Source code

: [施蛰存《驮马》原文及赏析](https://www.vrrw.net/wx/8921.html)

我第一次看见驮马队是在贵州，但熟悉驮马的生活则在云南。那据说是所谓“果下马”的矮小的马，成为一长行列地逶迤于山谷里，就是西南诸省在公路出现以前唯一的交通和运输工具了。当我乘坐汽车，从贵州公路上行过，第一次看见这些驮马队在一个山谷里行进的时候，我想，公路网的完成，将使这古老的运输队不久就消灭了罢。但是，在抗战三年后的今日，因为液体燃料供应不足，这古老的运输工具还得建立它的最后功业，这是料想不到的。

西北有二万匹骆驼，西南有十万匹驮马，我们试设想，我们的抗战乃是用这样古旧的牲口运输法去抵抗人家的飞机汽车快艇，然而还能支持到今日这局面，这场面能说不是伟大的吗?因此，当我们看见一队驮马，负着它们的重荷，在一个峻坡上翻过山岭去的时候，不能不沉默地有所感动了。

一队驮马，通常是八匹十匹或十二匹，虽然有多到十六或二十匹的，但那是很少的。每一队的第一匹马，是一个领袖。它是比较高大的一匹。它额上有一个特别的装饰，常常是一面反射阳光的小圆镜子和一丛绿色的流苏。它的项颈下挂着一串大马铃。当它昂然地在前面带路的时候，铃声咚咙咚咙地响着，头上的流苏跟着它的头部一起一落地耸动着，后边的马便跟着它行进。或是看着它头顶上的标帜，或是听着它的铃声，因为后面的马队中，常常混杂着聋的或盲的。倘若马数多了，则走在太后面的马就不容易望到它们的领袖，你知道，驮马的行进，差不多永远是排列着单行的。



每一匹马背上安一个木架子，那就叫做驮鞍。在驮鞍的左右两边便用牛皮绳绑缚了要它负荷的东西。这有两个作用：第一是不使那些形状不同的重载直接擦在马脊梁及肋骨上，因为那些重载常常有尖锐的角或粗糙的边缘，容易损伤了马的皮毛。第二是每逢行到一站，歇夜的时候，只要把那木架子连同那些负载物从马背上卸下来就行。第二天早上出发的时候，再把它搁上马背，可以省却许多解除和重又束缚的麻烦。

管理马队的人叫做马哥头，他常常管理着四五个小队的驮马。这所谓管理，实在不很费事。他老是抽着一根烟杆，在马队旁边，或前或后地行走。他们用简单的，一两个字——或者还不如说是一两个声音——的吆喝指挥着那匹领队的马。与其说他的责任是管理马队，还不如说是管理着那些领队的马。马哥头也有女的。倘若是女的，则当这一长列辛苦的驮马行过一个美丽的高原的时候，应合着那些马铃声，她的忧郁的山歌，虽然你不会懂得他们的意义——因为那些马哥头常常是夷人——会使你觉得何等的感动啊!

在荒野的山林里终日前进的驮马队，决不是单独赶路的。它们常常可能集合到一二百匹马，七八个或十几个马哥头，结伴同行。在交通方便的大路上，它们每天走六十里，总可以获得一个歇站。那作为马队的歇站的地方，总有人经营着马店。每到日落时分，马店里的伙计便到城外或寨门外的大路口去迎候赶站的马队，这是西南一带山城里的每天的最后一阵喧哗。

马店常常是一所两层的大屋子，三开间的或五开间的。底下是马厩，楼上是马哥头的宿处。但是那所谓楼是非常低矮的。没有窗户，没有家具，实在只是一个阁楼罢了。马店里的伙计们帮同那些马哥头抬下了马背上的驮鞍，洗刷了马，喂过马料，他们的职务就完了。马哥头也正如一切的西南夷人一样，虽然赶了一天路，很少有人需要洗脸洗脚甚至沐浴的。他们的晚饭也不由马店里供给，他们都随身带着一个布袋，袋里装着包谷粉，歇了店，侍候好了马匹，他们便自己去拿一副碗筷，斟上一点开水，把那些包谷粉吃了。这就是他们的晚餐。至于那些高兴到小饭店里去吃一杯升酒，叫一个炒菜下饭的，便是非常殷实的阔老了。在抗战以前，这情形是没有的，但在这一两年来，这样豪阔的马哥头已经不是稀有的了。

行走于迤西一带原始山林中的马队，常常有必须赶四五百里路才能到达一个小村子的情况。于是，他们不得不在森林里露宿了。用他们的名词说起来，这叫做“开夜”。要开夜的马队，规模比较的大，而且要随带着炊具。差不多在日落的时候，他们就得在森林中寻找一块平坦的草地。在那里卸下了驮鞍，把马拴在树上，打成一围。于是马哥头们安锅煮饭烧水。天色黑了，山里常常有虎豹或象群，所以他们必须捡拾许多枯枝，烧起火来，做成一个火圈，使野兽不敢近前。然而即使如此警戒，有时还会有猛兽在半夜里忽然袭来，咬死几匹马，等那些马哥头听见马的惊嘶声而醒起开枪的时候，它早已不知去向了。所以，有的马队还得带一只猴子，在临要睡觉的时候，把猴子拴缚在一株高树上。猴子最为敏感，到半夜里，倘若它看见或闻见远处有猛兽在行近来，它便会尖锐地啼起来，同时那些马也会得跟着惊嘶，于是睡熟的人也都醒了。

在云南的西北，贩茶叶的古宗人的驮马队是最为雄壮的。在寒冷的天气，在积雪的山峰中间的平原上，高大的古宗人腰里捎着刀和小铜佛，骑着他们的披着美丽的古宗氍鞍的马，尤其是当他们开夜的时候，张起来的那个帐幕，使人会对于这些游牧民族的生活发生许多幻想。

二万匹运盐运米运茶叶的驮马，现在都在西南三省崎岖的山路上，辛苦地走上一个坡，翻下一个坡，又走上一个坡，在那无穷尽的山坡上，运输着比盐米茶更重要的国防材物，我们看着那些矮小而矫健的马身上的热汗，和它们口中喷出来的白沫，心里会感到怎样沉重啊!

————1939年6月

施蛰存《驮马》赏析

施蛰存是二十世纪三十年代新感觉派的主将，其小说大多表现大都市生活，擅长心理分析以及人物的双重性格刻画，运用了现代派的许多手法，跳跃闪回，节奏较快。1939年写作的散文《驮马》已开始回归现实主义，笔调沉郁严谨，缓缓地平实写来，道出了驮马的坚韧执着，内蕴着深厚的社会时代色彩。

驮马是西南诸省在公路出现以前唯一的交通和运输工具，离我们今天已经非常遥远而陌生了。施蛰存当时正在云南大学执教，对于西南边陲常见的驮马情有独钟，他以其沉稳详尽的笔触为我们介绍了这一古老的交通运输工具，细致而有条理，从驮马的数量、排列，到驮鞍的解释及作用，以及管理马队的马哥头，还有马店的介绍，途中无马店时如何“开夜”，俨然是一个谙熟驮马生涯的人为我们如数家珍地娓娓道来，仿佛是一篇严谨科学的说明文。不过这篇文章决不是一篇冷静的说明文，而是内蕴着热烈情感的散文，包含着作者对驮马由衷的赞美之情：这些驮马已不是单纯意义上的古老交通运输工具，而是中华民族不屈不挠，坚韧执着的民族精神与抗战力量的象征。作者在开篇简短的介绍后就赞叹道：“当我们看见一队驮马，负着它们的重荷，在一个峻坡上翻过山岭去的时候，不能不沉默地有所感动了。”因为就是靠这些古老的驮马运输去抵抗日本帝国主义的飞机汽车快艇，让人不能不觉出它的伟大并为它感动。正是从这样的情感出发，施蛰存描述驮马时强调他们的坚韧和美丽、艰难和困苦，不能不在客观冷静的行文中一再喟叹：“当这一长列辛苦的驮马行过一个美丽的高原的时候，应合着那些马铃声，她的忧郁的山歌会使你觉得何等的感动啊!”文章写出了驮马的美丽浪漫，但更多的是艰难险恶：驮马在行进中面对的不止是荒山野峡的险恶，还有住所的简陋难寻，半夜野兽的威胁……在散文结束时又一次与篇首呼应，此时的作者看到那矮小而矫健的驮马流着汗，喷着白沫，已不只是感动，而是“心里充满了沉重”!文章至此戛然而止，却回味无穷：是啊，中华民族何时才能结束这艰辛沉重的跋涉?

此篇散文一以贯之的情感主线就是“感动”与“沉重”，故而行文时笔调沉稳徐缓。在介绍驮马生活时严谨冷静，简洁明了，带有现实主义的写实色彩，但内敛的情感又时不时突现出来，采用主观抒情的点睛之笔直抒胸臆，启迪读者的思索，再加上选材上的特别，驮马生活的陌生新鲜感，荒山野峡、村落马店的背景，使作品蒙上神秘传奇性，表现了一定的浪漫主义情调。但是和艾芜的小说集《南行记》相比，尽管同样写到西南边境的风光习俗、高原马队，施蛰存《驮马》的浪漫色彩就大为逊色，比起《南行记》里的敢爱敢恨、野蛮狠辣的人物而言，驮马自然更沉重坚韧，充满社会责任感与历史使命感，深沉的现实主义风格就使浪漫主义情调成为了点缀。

::::::::::

— Problem to solve —
From the records above, show each line that contains the word "不能不沉默地有所感动了".

— Reply —
西北有二万匹骆驼，西南有十万匹驮马，我们试设想，我们的抗战乃是用这样古旧的牲口运输法去抵抗人家的飞机汽车快艇，然而还能支持到今日这局面，这场面能说不是伟大的吗?因此，当我们看见一队驮马，负着它们的重荷，在一个峻坡上翻过山岭去的时候，不能不沉默地有所感动了。
驮马是西南诸省在公路出现以前唯一的交通和运输工具，离我们今天已经非常遥远而陌生了。施蛰存当时正在云南大学执教，对于西南边陲常见的驮马情有独钟，他以其沉稳详尽的笔触为我们介绍了这一古老的交通运输工具，细致而有条理，从驮马的数量、排列，到驮鞍的解释及作用，以及管理马队的马哥头，还有马店的介绍，途中无马店时如何“开夜”，俨然是一个谙熟驮马生涯的人为我们如数家珍地娓娓道来，仿佛是一篇严谨科学的说明文。不过这篇文章决不是一篇冷静的说明文，而是内蕴着热烈情感的散文，包含着作者对驮马由衷的赞美之情：这些驮马已不是单纯意义上的古老交通运输工具，而是中华民族不屈不挠，坚韧执着的民族精神与抗战力量的象征。作者在开篇简短的介绍后就赞叹道：“当我们看见一队驮马，负着它们的重荷，在一个峻坡上翻过山岭去的时候，不能不沉默地有所感动了。”因为就是靠这些古老的驮马运输去抵抗日本帝国主义的飞机汽车快艇，让人不能不觉出它的伟大并为它感动。正是从这样的情感出发，施蛰存描述驮马时强调他们的坚韧和美丽、艰难和困苦，不能不在客观冷静的行文中一再喟叹：“当这一长列辛苦的驮马行过一个美丽的高原的时候，应合着那些马铃声，她的忧郁的山歌会使你觉得何等的感动啊!”文章写出了驮马的美丽浪漫，但更多的是艰难险恶：驮马在行进中面对的不止是荒山野峡的险恶，还有住所的简陋难寻，半夜野兽的威胁……在散文结束时又一次与篇首呼应，此时的作者看到那矮小而矫健的驮马流着汗，喷着白沫，已不只是感动，而是“心里充满了沉重”!文章至此戛然而止，却回味无穷：是啊，中华民族何时才能结束这艰辛沉重的跋涉?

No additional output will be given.